Ma ve li ricordate i paninari? Se li avete ancora in mente siete proprio Sapiens, che nello slang paninaro era una specie di Boomer dei giorni nostri. Ma per chi non li ha mai sentiti nominare facciamo subito un rewind. Questa moda anni ’80 dicono sia partita da un fast food di Milano. Un locale molto figo, frequentato da gente In (chi piccioli in parole povere). Ragazzi di buona famiglia che ad un certo punto, con il loro slang e con i loro abiti firmati, hanno fatto moda.
Una tendenza che in poco tempo, anche in assenza di social e di internet, si è diffusa in tutto lo stivale, perfino nel sud dove ricchezza e benessere non erano di casa. Look curatissimo e riconoscibile, a volte perfino lasciando le etichette sui vestiti per certificare l’autenticità dei capi. Uno stile di vita legato al consumismo e alla passione per i marchi di lusso. Un giovane paninaro, un gallo con i suoi abiti firmati, il suo immancabile ciclomotore Ciao, i capelli a spazzola impastati di gel, con il grano (i soldi) nel portafogli Invicta, cuccava quasi sicuramente le sfitinzie. Era very original. Il resto, i non appartenenti a quella cerchia, era considerato dalle parti di Roma un po’ tamarro, al nord barbun, a Palermo tascio.
Abiti indossati dai paninari
- Giubbotti Moncler: Preferibilmente colorati e imbottiti, erano il simbolo per eccellenza dello status sociale;
- Jeans Levi’s 501: Indossati rigorosamente con risvolto;
- Maglioni Best Company: Spesso decorati con scritte e grafiche vistose;
- Scarpe Timberland e Camperos: A seconda della stagione, completavano il look;
- Zaini Invicta e occhiali Ray-Ban: Accessori indispensabili per mostrare appartenenza al gruppo;
- Accessori e abbigliamento Naj-Oleari: gettonatissimi le borse e i cerchietti. Ma la fabbrica di Biella produceva anche maglie, giubbotti e altri accessori;
- Le calze rigorosamente a rombi.
La bibita da sballo dei Paninari, neanche a dirlo, era la Coca Cola, da sparare direttamente dalla lattina nel gargarozzo.
La musica
Anche la musica per i paninari era significativa.
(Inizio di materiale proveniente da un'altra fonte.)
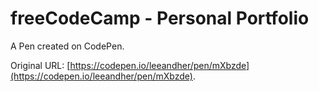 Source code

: # freeCodeCamp - Personal Portfolio

A Pen created on CodePen.

Original URL: [https://codepen.io/leeandher/pen/mXbzde](https://codepen.io/leeandher/pen/mXbzde).

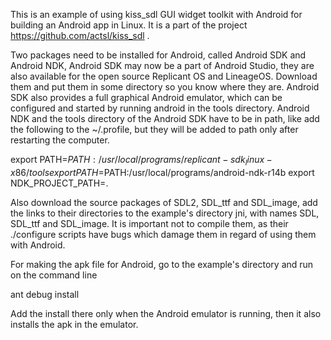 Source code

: This is an example of using kiss_sdl GUI widget toolkit with Android for building an Android app in Linux. It is a part of the project https://github.com/actsl/kiss_sdl .

Two packages need to be installed for Android, called Android SDK and Android NDK, Android SDK may now be a part of Android Studio, they are also available for the open source Replicant OS and LineageOS. Download them and put them in some directory so you know where they are. Android SDK also provides a full graphical Android emulator, which can be configured and started by running android in the tools directory. Android NDK and the tools directory of the Android SDK have to be in path, like add the following to the ~/.profile, but they will be added to path only after restarting the computer.

export PATH=$PATH:/usr/local/programs/replicant-sdk_linux-x86/tools
export PATH=$PATH:/usr/local/programs/android-ndk-r14b
export NDK_PROJECT_PATH=.

Also download the source packages of SDL2, SDL_ttf and SDL_image, add the links to their directories to the example's directory jni, with names SDL, SDL_ttf and SDL_image. It is important not to compile them, as their ./configure scripts have bugs which damage them in regard of using them with Android.

For making the apk file for Android, go to the example's directory and run on the command line

ant debug install

Add the install there only when the Android emulator is running, then it also installs the apk in the emulator.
La loro predilezione andava verso la musica disco e i primi successi synth-pop. Tra gli artisti e gruppi amati spiccavano i Duran Duran, i Depeche Mode e gli Spandau Ballet. Non mancavano i riferimenti alla musica italiana, con artisti come gli 883 che più tardi avrebbero immortalato lo spirito di quel decennio. Per far comprendere meglio l’atteggiamento snob dei Paninari, basti pensare che la musica di Eros Ramazzotti per diverso tempo venne definita un floppy (da flop disc, antenato del cd-rom), poiché considerata per poveracci, per via delle origini non borghesi del cantante.
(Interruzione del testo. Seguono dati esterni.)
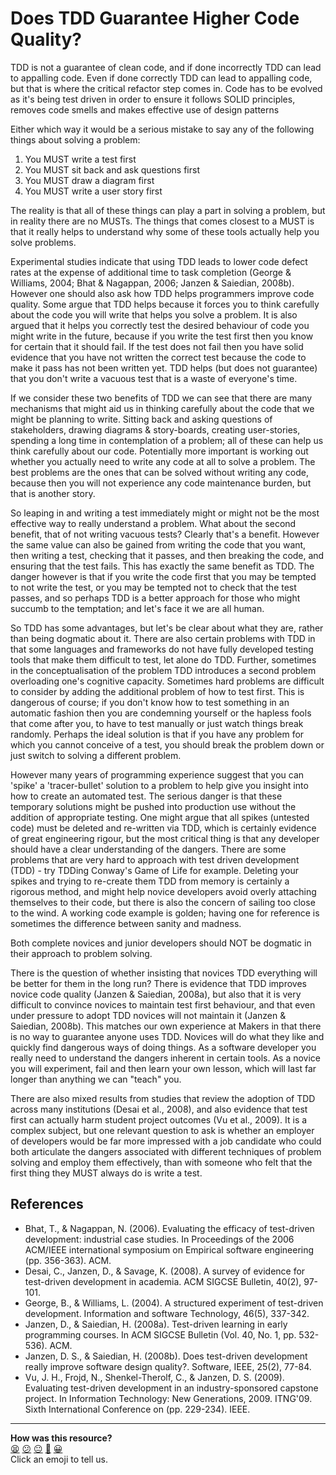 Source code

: Does TDD Guarantee Higher Code Quality?
======================================

TDD is not a guarantee of clean code, and if done incorrectly TDD can lead to appalling code. Even if done correctly TDD can lead to appalling code, but that is where the critical refactor step comes in. Code has to be evolved as it's being test driven in order to ensure it follows SOLID principles, removes code smells and makes effective use of design patterns

Either which way it would be a serious mistake to say any of the following things about solving a problem:

1. You MUST write a test first
2. You MUST sit back and ask questions first
3. You MUST draw a diagram first
4. You MUST write a user story first

The reality is that all of these things can play a part in solving a problem, but in reality there are no MUSTs. The things that comes closest to a MUST is that it really helps to understand why some of these tools actually help you solve problems.

Experimental studies indicate that using TDD leads to lower code defect rates at the expense of additional time to task completion (George & Williams, 2004; Bhat & Nagappan, 2006; Janzen & Saiedian, 2008b). However one should also ask how TDD helps programmers improve code quality. Some argue that TDD helps because it forces you to think carefully about the code you will write that helps you solve a problem. It is also argued that it helps you correctly test the desired behaviour of code you might write in the future, because if you write the test first then you know for certain that it should fail. If the test does not fail then you have solid evidence that you have not written the correct test because the code to make it pass has not been written yet. TDD helps (but does not guarantee) that you don't write a vacuous test that is a waste of everyone's time.

If we consider these two benefits of TDD we can see that there are many mechanisms that might aid us in thinking carefully about the code that we might be planning to write. Sitting back and asking questions of stakeholders, drawing diagrams & story-boards, creating user-stories, spending a long time in contemplation of a problem; all of these can help us think carefully about our code. Potentially more important is working out whether you actually need to write any code at all to solve a problem. The best problems are the ones that can be solved without writing any code, because then you will not experience any code maintenance burden, but that is another story.

So leaping in and writing a test immediately might or might not be the most effective way to really understand a problem. What about the second benefit, that of not writing vacuous tests? Clearly that's a benefit. However the same value can also be gained from writing the code that you want, then writing a test, checking that it passes, and then breaking the code, and ensuring that the test fails. This has exactly the same benefit as TDD. The danger however is that if you write the code first that you may be tempted to not write the test, or you may be tempted not to check that the test passes, and so perhaps TDD is a better approach for those who might succumb to the temptation; and let's face it we are all human.

So TDD has some advantages, but let's be clear about what they are, rather than being dogmatic about it. There are also certain problems with TDD in that some languages and frameworks do not have fully developed testing tools that make them difficult to test, let alone do TDD. Further, sometimes in the conceptualisation of the problem TDD introduces a second problem overloading one's cognitive capacity. Sometimes hard problems are difficult to consider by adding the additional problem of how to test first. This is dangerous of course; if you don't know how to test something in an automatic fashion then you are condemning yourself or the hapless fools that come after you, to have to test manually or just watch things break randomly. Perhaps the ideal solution is that if you have any problem for which you cannot conceive of a test, you should break the problem down or just switch to solving a different problem.

However many years of programming experience suggest that you can 'spike' a 'tracer-bullet' solution to a problem to help give you insight into how to create an automated test. The serious danger is that these temporary solutions might be pushed into production use without the addition of appropriate testing. One might argue that all spikes (untested code) must be deleted and re-written via TDD, which is certainly evidence of great engineering rigour, but the most critical thing is that any developer should have a clear understanding of the dangers. There are some problems that are very hard to approach with test driven development (TDD) - try TDDing Conway's Game of Life for example. Deleting your spikes and trying to re-create them TDD from memory is certainly a rigorous method, and might help novice developers avoid overly attaching themselves to their code, but there is also the concern of sailing too close to the wind. A working code example is golden; having one for reference is sometimes the difference between sanity and madness.

Both complete novices and junior developers should NOT be dogmatic in their approach to problem solving.

There is the question of whether insisting that novices TDD everything will be better for them in the long run? There is evidence that TDD improves novice code quality (Janzen & Saiedian, 2008a), but also that it is very difficult to convince novices to maintain test first behaviour, and that even under pressure to adopt TDD novices will not maintain it (Janzen & Saiedian, 2008b). This matches our own experience at Makers in that there is no way to guarantee anyone uses TDD. Novices will do what they like and quickly find dangerous ways of doing things. As a software developer you really need to understand the dangers inherent in certain tools. As a novice you will experiment, fail and then learn your own lesson, which will last far longer than anything we can "teach" you.

There are also mixed results from studies that review the adoption of TDD across many institutions (Desai et al., 2008), and also evidence that test first can actually harm student project outcomes (Vu et al., 2009). It is a complex subject, but one relevant question to ask is whether an employer of developers would be far more impressed with a job candidate who could both articulate the dangers associated with different techniques of problem solving and employ them effectively, than with someone who felt that the first thing they MUST always do is write a test.

References
-------

* Bhat, T., & Nagappan, N. (2006). Evaluating the efficacy of test-driven development: industrial case studies. In Proceedings of the 2006 ACM/IEEE international symposium on Empirical software engineering (pp. 356-363). ACM.
* Desai, C., Janzen, D., & Savage, K. (2008). A survey of evidence for test-driven development in academia. ACM SIGCSE Bulletin, 40(2), 97-101.
* George, B., & Williams, L. (2004). A structured experiment of test-driven development. Information and software Technology, 46(5), 337-342.
* Janzen, D., & Saiedian, H. (2008a). Test-driven learning in early programming courses. In ACM SIGCSE Bulletin (Vol. 40, No. 1, pp. 532-536). ACM.
* Janzen, D. S., & Saiedian, H. (2008b). Does test-driven development really improve software design quality?. Software, IEEE, 25(2), 77-84.
* Vu, J. H., Frojd, N., Shenkel-Therolf, C., & Janzen, D. S. (2009). Evaluating test-driven development in an industry-sponsored capstone project. In Information Technology: New Generations, 2009. ITNG'09. Sixth International Conference on (pp. 229-234). IEEE.

<!-- BEGIN GENERATED SECTION DO NOT EDIT -->

---

**How was this resource?**  
[😫](https://airtable.com/shrUJ3t7KLMqVRFKR?prefill_Repository=makersacademy/course&prefill_File=pills/tdd_quality_discussion.md&prefill_Sentiment=😫) [😕](https://airtable.com/shrUJ3t7KLMqVRFKR?prefill_Repository=makersacademy/course&prefill_File=pills/tdd_quality_discussion.md&prefill_Sentiment=😕) [😐](https://airtable.com/shrUJ3t7KLMqVRFKR?prefill_Repository=makersacademy/course&prefill_File=pills/tdd_quality_discussion.md&prefill_Sentiment=😐) [🙂](https://airtable.com/shrUJ3t7KLMqVRFKR?prefill_Repository=makersacademy/course&prefill_File=pills/tdd_quality_discussion.md&prefill_Sentiment=🙂) [😀](https://airtable.com/shrUJ3t7KLMqVRFKR?prefill_Repository=makersacademy/course&prefill_File=pills/tdd_quality_discussion.md&prefill_Sentiment=😀)  
Click an emoji to tell us.

<!-- END GENERATED SECTION DO NOT EDIT -->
A contribuire allo sviluppo di mode e slang paninari, la tv, con le serie, i programmi musicali e la pubblicità, i primitivi computer commodore, e le sale gioco. Presero campo parole tipo basic (scarso) o ram (dimenticabile), arrapation, libidine, termine usato continuamente dall’attore Jerry Calà, che interpretava spesso nei film ruoli da ragazzo di quei tempi.
I falsi paninari
Soprattutto al sud, in tanti provavano a scimmiottare i veri paninari ma con scarsi risultati per via delle scarse risorse finanziarie. Lo slang era il problema minore. Per le marche ai “non figli di papà” venne loro incontro il mercato concorrenziale che vendeva prodotti simili a quelli più gettonati a prezzi un attimino più accessibili: tipo Lumberjack, Timberjack, Uniform, Americanino e molte altre marche. I falsi paninari a Palermo erano comunque considerati sbrecsi, perché capaci ugualmente, anche con poco, di tenersi alla moda.
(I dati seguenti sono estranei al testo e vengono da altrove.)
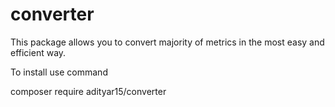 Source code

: # converter
This package allows you to convert majority of metrics in the most easy and efficient way.

To install use command

composer require adityar15/converter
Nonostante il declino alla fine degli anni ’80, l’influenza dei Paninari è ancora visibile nella cultura contemporanea. Molti marchi di moda ripropongono capi ispirati a quegli anni, mentre il revival anni ’80 continua a evocare nostalgia e fascino. E anche certi termini sono rimasti nell’uso comune, anche di chi non è mai stato al 100% paninaro. Kiss.